● **About this task**:
What you write must match the records exactly, except for the images, which are left out.

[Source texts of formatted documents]
--- START ---
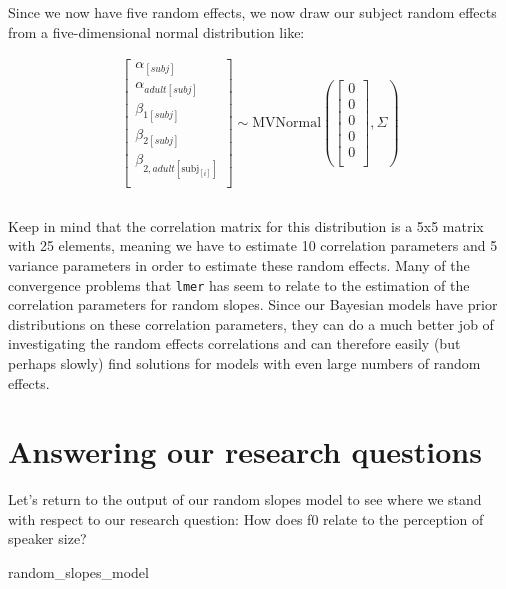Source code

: \documentclass[
]{book}
\newenvironment{Shaded}{\begin{snugshade}}{\end{snugshade}}
\newcommand{\NormalTok}[1]{#1}
\begin{document}
Since we now have five random effects, we now draw our subject random effects from a five-dimensional normal distribution like:

\begin{equation}
\begin{split}
\begin{bmatrix} \alpha_{[subj]} \\ \alpha_{adult[subj]} \\ \beta_{1[subj]} \\ \beta_{2[subj]} \\ \beta_{2,adult[\mathrm{subj}_{[i]}]} \\ \end{bmatrix}  
\sim \mathrm{MVNormal} ( \begin{bmatrix} 0 \\ 0 \\ 0 \\ 0 \\ 0 \\ \end{bmatrix}, \Sigma) \\ \\
\end{split}
\label{eq:616b}
\end{equation}

Keep in mind that the correlation matrix for this distribution is a 5x5 matrix with 25 elements, meaning we have to estimate 10 correlation parameters and 5 variance parameters in order to estimate these random effects. Many of the convergence problems that \texttt{lmer} has seem to relate to the estimation of the correlation parameters for random slopes. Since our Bayesian models have prior distributions on these correlation parameters, they can do a much better job of investigating the random effects correlations and can therefore easily (but perhaps slowly) find solutions for models with even large numbers of random effects.

\hypertarget{answering-our-research-questions-1}{%
\section{Answering our research questions}\label{answering-our-research-questions-1}}

Let's return to the output of our random slopes model to see where we stand with respect to our research question: How does f0 relate to the perception of speaker size?

\begin{Shaded}
\begin{Highlighting}[]
\NormalTok{random\_slopes\_model}
\end{Highlighting}
\end{Shaded}
\end{document}
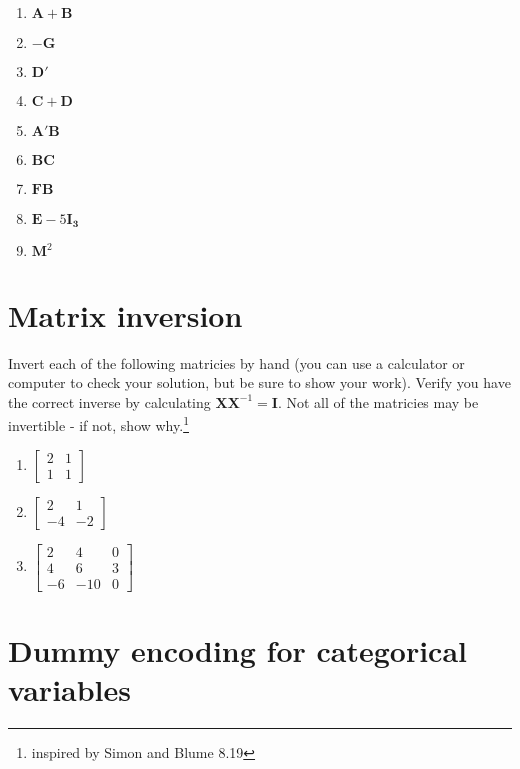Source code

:\documentclass[
]{article}
\begin{document}
\begin{enumerate}
\def\labelenumi{\alph{enumi}.}
\item
  \(\mathbf{A} + \mathbf{B}\)
\item
  \(-\mathbf{G}\)
\item
  \(\mathbf{D}'\)
\item
  \(\mathbf{C} + \mathbf{D}\)
\item
  \(\mathbf{A}' \mathbf{B}\)
\item
  \(\mathbf{BC}\)
\item
  \(\mathbf{FB}\)
\item
  \(\mathbf{E} - 5\mathbf{I_3}\)
\item
  \(\mathbf{M}^2\)
\end{enumerate}

\section{Matrix inversion}\label{matrix-inversion}

Invert each of the following matricies by hand (you can use a calculator
or computer to check your solution, but be sure to show your work).
Verify you have the correct inverse by calculating
\(\mathbf{XX}^{-1} = \mathbf{I}\). Not all of the matricies may be
invertible - if not, show why.\footnote{inspired by Simon and Blume 8.19}

\begin{enumerate}
\def\labelenumi{\alph{enumi}.}
\item
  \(\left[ \begin{array}{rr} 2 & 1 \\ 1 & 1 \end{array}\right]\)
\item
  \(\left[ \begin{array}{rr} 2 & 1 \\ -4 & -2 \end{array}\right]\)
\item
  \(\left[ \begin{array}{rrr} 2 & 4 & 0 \\ 4 & 6 & 3 \\ -6 & -10 & 0 \end{array}\right]\)
\end{enumerate}

\section{Dummy encoding for categorical
variables}\label{dummy-encoding-for-categorical-variables}
\end{document}

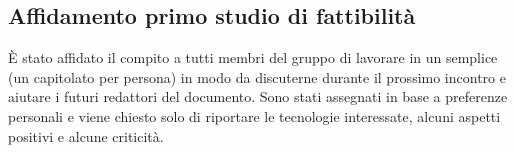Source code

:\subsection{Affidamento primo studio di fattibilità}
È stato affidato il compito a tutti membri del gruppo di lavorare in un semplice \SdF{} (un capitolato per persona) in modo da discuterne durante il prossimo incontro e aiutare i futuri redattori del documento. Sono stati assegnati in base a preferenze personali e viene chiesto solo di riportare le tecnologie interessate, alcuni aspetti positivi e alcune criticità.
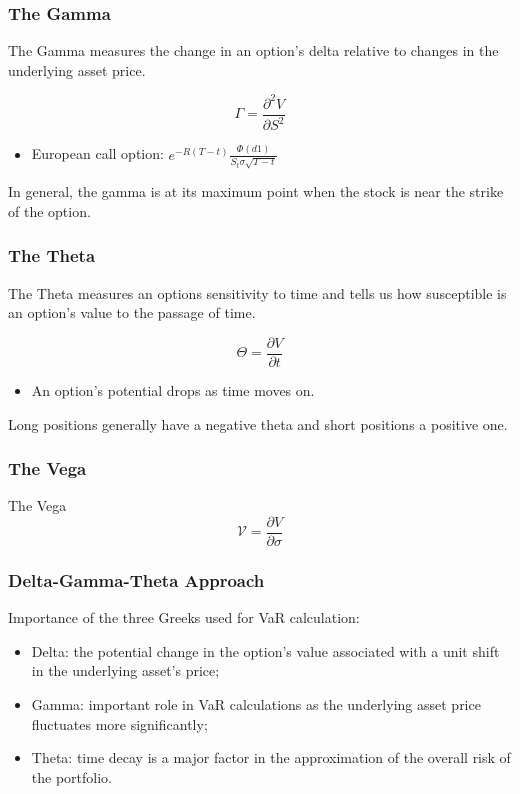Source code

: \documentclass{beamer}
\begin{document}
\begin{frame}
    \frametitle{The Gamma}
    The Gamma measures the change in an option's 
    delta relative to changes in the underlying
    asset price.\pause

    \begin{block}{}
        $$
        \Gamma = \frac{\partial^2 V}{\partial S^2}
        $$
    \end{block}
    \pause
    \begin{itemize}
        \item European call option: $e^{-R(T-t)}\frac{\Phi(d1)}{S_t\sigma\sqrt{T-t}}$
    \end{itemize}
    \vspace{0.3cm}
    \pause 
    In general, the gamma is at its maximum point when the stock is near the 
    strike of the option.
\end{frame}

\begin{frame}
    \frametitle{The Theta}
    The Theta measures an options sensitivity to time 
    and tells us how susceptible is an option's value 
    to the passage of time.\pause

    \begin{block}{}
        $$
        \Theta = \frac{\partial V}{\partial t}
        $$  
    \end{block}\pause
    \vspace{0.3cm}
    \begin{itemize}
        \item An option's potential drops as time moves on. 
    \end{itemize}\pause
    \vspace{0.3cm}
    Long positions generally have a negative theta and 
    short positions a positive one.
    
\end{frame}

\begin{frame}
    \frametitle{The Vega}
    \begin{block}{The Vega}
        $$ 
        \mathcal{V}  = \frac{\partial V}{\partial \sigma}
        $$  
    \end{block}
\end{frame}

\begin{frame}
    \frametitle{Delta-Gamma-Theta Approach}
    Importance of the three Greeks used for VaR calculation:
    \begin{itemize}
        \item Delta: the potential change 
        in the option's value associated with a 
        unit shift in the underlying asset's price;
        \item Gamma: important role in 
        VaR calculations as the underlying asset price 
        fluctuates more significantly;
        \item Theta: time decay is a major factor
        in the approximation of the overall risk of the portfolio.
    \end{itemize}
\end{frame}
\end{document}
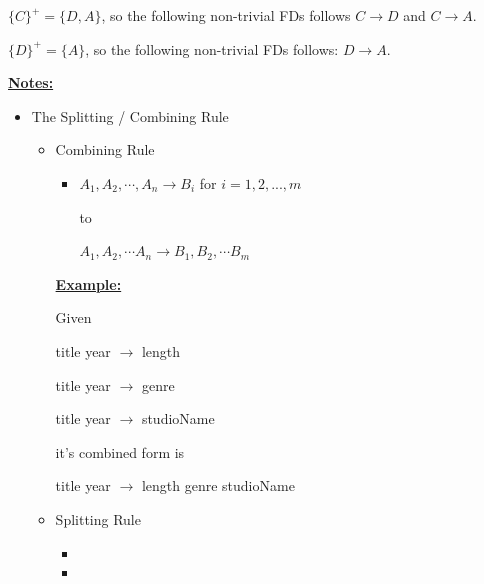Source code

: \documentclass[12pt]{article}
\begin{document}
\begin{enumerate}[1.]
\begin{enumerate}[a)]
\begin{mdframed}
        \bigskip

        $\{C\}^+ = \{D,A\}$, so the following non-trivial FDs follows
        $C \to D$ and $C \to A$.

        \bigskip
        $\{D\}^+ = \{A\}$, so the following non-trivial FDs follows:
        $D \to A$.


        \end{mdframed}

        \bigskip

        \underline{\textbf{Notes:}}

        \bigskip

        \begin{itemize}
            \item The Splitting / Combining Rule
            \begin{itemize}
                \item Combining Rule
                \begin{itemize}
                    \item

                    $A_1,A_2,\cdots,A_n \to B_i$ for $i = 1,2,...,m$

                    to

                    $A_1,A_2,\cdots A_n \to B_1,B_2,\cdots B_m$
                \end{itemize}

                \bigskip

                \underline{\textbf{Example:}}

                \bigskip

                Given

                \bigskip

                title year $\to$ length

                title year $\to$ genre

                title year $\to$ studioName

                \bigskip

                it's combined form is

                \bigskip

                title year $\to$ length genre studioName

                \bigskip

                \item Splitting Rule
                \begin{itemize}
                    \item
                    \item


\end{itemize}
\end{itemize}
\end{itemize}
\end{enumerate}
\end{enumerate}
\end{document}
--- END ---
● **Exercise result**:
Source code

: \documentclass[
]{book}
\newenvironment{Shaded}{\begin{snugshade}}{\end{snugshade}}
\newcommand{\NormalTok}[1]{#1}
\begin{document}
Since we now have five random effects, we now draw our subject random effects from a five-dimensional normal distribution like:

\begin{equation}
\begin{split}
\begin{bmatrix} \alpha_{[subj]} \\ \alpha_{adult[subj]} \\ \beta_{1[subj]} \\ \beta_{2[subj]} \\ \beta_{2,adult[\mathrm{subj}_{[i]}]} \\ \end{bmatrix}  
\sim \mathrm{MVNormal} ( \begin{bmatrix} 0 \\ 0 \\ 0 \\ 0 \\ 0 \\ \end{bmatrix}, \Sigma) \\ \\
\end{split}
\label{eq:616b}
\end{equation}

Keep in mind that the correlation matrix for this distribution is a 5x5 matrix with 25 elements, meaning we have to estimate 10 correlation parameters and 5 variance parameters in order to estimate these random effects. Many of the convergence problems that \texttt{lmer} has seem to relate to the estimation of the correlation parameters for random slopes. Since our Bayesian models have prior distributions on these correlation parameters, they can do a much better job of investigating the random effects correlations and can therefore easily (but perhaps slowly) find solutions for models with even large numbers of random effects.

\hypertarget{answering-our-research-questions-1}{%
\section{Answering our research questions}\label{answering-our-research-questions-1}}

Let's return to the output of our random slopes model to see where we stand with respect to our research question: How does f0 relate to the perception of speaker size?

\begin{Shaded}
\begin{Highlighting}[]
\NormalTok{random\_slopes\_model}
\end{Highlighting}
\end{Shaded}
\end{document}
Source code

:\documentclass[
]{article}
\begin{document}
\begin{enumerate}
\def\labelenumi{\alph{enumi}.}
\item
  \(\mathbf{A} + \mathbf{B}\)
\item
  \(-\mathbf{G}\)
\item
  \(\mathbf{D}'\)
\item
  \(\mathbf{C} + \mathbf{D}\)
\item
  \(\mathbf{A}' \mathbf{B}\)
\item
  \(\mathbf{BC}\)
\item
  \(\mathbf{FB}\)
\item
  \(\mathbf{E} - 5\mathbf{I_3}\)
\item
  \(\mathbf{M}^2\)
\end{enumerate}

\section{Matrix inversion}\label{matrix-inversion}

Invert each of the following matricies by hand (you can use a calculator
or computer to check your solution, but be sure to show your work).
Verify you have the correct inverse by calculating
\(\mathbf{XX}^{-1} = \mathbf{I}\). Not all of the matricies may be
invertible - if not, show why.\footnote{inspired by Simon and Blume 8.19}

\begin{enumerate}
\def\labelenumi{\alph{enumi}.}
\item
  \(\left[ \begin{array}{rr} 2 & 1 \\ 1 & 1 \end{array}\right]\)
\item
  \(\left[ \begin{array}{rr} 2 & 1 \\ -4 & -2 \end{array}\right]\)
\item
  \(\left[ \begin{array}{rrr} 2 & 4 & 0 \\ 4 & 6 & 3 \\ -6 & -10 & 0 \end{array}\right]\)
\end{enumerate}

\section{Dummy encoding for categorical
variables}\label{dummy-encoding-for-categorical-variables}
\end{document}

Source code

:\subsection{Affidamento primo studio di fattibilità}
È stato affidato il compito a tutti membri del gruppo di lavorare in un semplice \SdF{} (un capitolato per persona) in modo da discuterne durante il prossimo incontro e aiutare i futuri redattori del documento. Sono stati assegnati in base a preferenze personali e viene chiesto solo di riportare le tecnologie interessate, alcuni aspetti positivi e alcune criticità.
Source code

: \documentclass{beamer}
\begin{document}
\begin{frame}
    \frametitle{The Gamma}
    The Gamma measures the change in an option's 
    delta relative to changes in the underlying
    asset price.\pause

    \begin{block}{}
        $$
        \Gamma = \frac{\partial^2 V}{\partial S^2}
        $$
    \end{block}
    \pause
    \begin{itemize}
        \item European call option: $e^{-R(T-t)}\frac{\Phi(d1)}{S_t\sigma\sqrt{T-t}}$
    \end{itemize}
    \vspace{0.3cm}
    \pause 
    In general, the gamma is at its maximum point when the stock is near the 
    strike of the option.
\end{frame}

\begin{frame}
    \frametitle{The Theta}
    The Theta measures an options sensitivity to time 
    and tells us how susceptible is an option's value 
    to the passage of time.\pause

    \begin{block}{}
        $$
        \Theta = \frac{\partial V}{\partial t}
        $$  
    \end{block}\pause
    \vspace{0.3cm}
    \begin{itemize}
        \item An option's potential drops as time moves on. 
    \end{itemize}\pause
    \vspace{0.3cm}
    Long positions generally have a negative theta and 
    short positions a positive one.
    
\end{frame}

\begin{frame}
    \frametitle{The Vega}
    \begin{block}{The Vega}
        $$ 
        \mathcal{V}  = \frac{\partial V}{\partial \sigma}
        $$  
    \end{block}
\end{frame}

\begin{frame}
    \frametitle{Delta-Gamma-Theta Approach}
    Importance of the three Greeks used for VaR calculation:
    \begin{itemize}
        \item Delta: the potential change 
        in the option's value associated with a 
        unit shift in the underlying asset's price;
        \item Gamma: important role in 
        VaR calculations as the underlying asset price 
        fluctuates more significantly;
        \item Theta: time decay is a major factor
        in the approximation of the overall risk of the portfolio.
    \end{itemize}
\end{frame}
\end{document}
Source code

: \documentclass[12pt]{article}
\begin{document}
\begin{enumerate}[1.]
\begin{enumerate}[a)]
\begin{mdframed}
        \bigskip

        $\{C\}^+ = \{D,A\}$, so the following non-trivial FDs follows
        $C \to D$ and $C \to A$.

        \bigskip
        $\{D\}^+ = \{A\}$, so the following non-trivial FDs follows:
        $D \to A$.


        \end{mdframed}

        \bigskip

        \underline{\textbf{Notes:}}

        \bigskip

        \begin{itemize}
            \item The Splitting / Combining Rule
            \begin{itemize}
                \item Combining Rule
                \begin{itemize}
                    \item

                    $A_1,A_2,\cdots,A_n \to B_i$ for $i = 1,2,...,m$

                    to

                    $A_1,A_2,\cdots A_n \to B_1,B_2,\cdots B_m$
                \end{itemize}

                \bigskip

                \underline{\textbf{Example:}}

                \bigskip

                Given

                \bigskip

                title year $\to$ length

                title year $\to$ genre

                title year $\to$ studioName

                \bigskip

                it's combined form is

                \bigskip

                title year $\to$ length genre studioName

                \bigskip

                \item Splitting Rule
                \begin{itemize}
                    \item
                    \item


\end{itemize}
\end{itemize}
\end{itemize}
\end{enumerate}
\end{enumerate}
\end{document}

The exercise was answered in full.